It’s impressive. With zero training and without using a huge speech model, it handled a bunch of dictation files I made on my phone. There were very few errors. And it did the job fast, even on a PC with a 10-year old quad-core Intel integrated CPU, no GPU installed.
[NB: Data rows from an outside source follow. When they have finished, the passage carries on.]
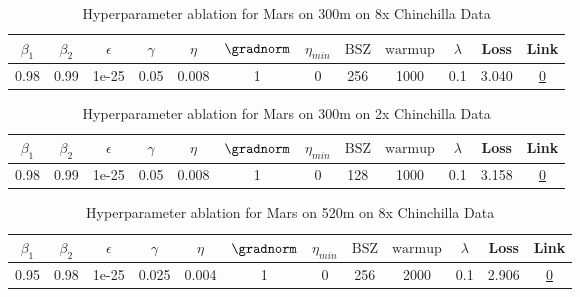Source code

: \begin{table}[H]
\centering
\caption{Hyperparameter ablation for Mars on 300m on 8x Chinchilla Data}
\label{tab:ablation_mars_300m_8}
\begin{tabular}{cccccccccccc}
\toprule
$\beta_1$ & $\beta_2$ & $\epsilon$ & $\gamma$ & $\eta$ & $\gradnorm$ & $\eta_{min}$ & $\mathrm{BSZ}$ & $\mathrm{warmup}$ & $\lambda$ & Loss & Link \\
\midrule
0.98 & 0.99 & 1e-25 & 0.05 & 0.008 & 1 & 0 & 256 & 1000 & 0.1 & 3.040 & \href{https://wandb.ai/stanford-mercury/optimizer-scaling/runs/sweep-300m-48B-mars3a0394lr0.008-wd0.1-minlr0-warmup1000-b10.98--b18370}{0} \\
\midrule
\bottomrule
\end{tabular}
\end{table}

\begin{table}[H]
\centering
\caption{Hyperparameter ablation for Mars on 300m on 2x Chinchilla Data}
\label{tab:ablation_mars_300m_2}
\begin{tabular}{cccccccccccc}
\toprule
$\beta_1$ & $\beta_2$ & $\epsilon$ & $\gamma$ & $\eta$ & $\gradnorm$ & $\eta_{min}$ & $\mathrm{BSZ}$ & $\mathrm{warmup}$ & $\lambda$ & Loss & Link \\
\midrule
0.98 & 0.99 & 1e-25 & 0.05 & 0.008 & 1 & 0 & 128 & 1000 & 0.1 & 3.158 & \href{https://wandb.ai/stanford-mercury/optimizer-scaling/runs/sweep-300m-12B-marskbb066blr0.008-wd0.1-minlr0-warmup1000-b10.98-f75ea4}{0} \\
\midrule
\bottomrule
\end{tabular}
\end{table}

\begin{table}[H]
\centering
\caption{Hyperparameter ablation for Mars on 520m on 8x Chinchilla Data}
\label{tab:ablation_mars_520m_8}
\begin{tabular}{cccccccccccc}
\toprule
$\beta_1$ & $\beta_2$ & $\epsilon$ & $\gamma$ & $\eta$ & $\gradnorm$ & $\eta_{min}$ & $\mathrm{BSZ}$ & $\mathrm{warmup}$ & $\lambda$ & Loss & Link \\
\midrule
0.95 & 0.98 & 1e-25 & 0.025 & 0.004 & 1 & 0 & 256 & 2000 & 0.1 & 2.906 & \href{https://wandb.ai/stanford-mercury/optimizer-scaling/runs/sweep-520m-85B-mars995e4flr0.004-wd0.1-minlr0-warmup2000-b10.95--18e62c}{0} \\
\midrule
\bottomrule
\end{tabular}
\end{table}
Best of all, it’s easy to install and uncomplicated to run.

Install
#

Follow the instructions from the Github page:

# Change to the directory where you want to clone the repo
cd ~/git
git clone https://github.com/ggerganov/whisper.cpp.git
cd whisper.cpp
# Download the base speech model
bash ./models/download-ggml-model.sh base.en
# Build
make
# (Optional): install another speech model
make small.en

Try it out
#

Whisper comes with a sample file.

# Default text output (-otxt)
./main -f samples/jfk.wav
# .vtt text format (time markers)
./main -f samples/jfk.wav -ovtt

Transcode recordings
#

Whisper requires 16-bit WAV format audio files. I dictate to an Android app Easy Voice Recorder, which saves speech as mp3 files. I fire up ffmpeg to convert the .mp3 to .wav.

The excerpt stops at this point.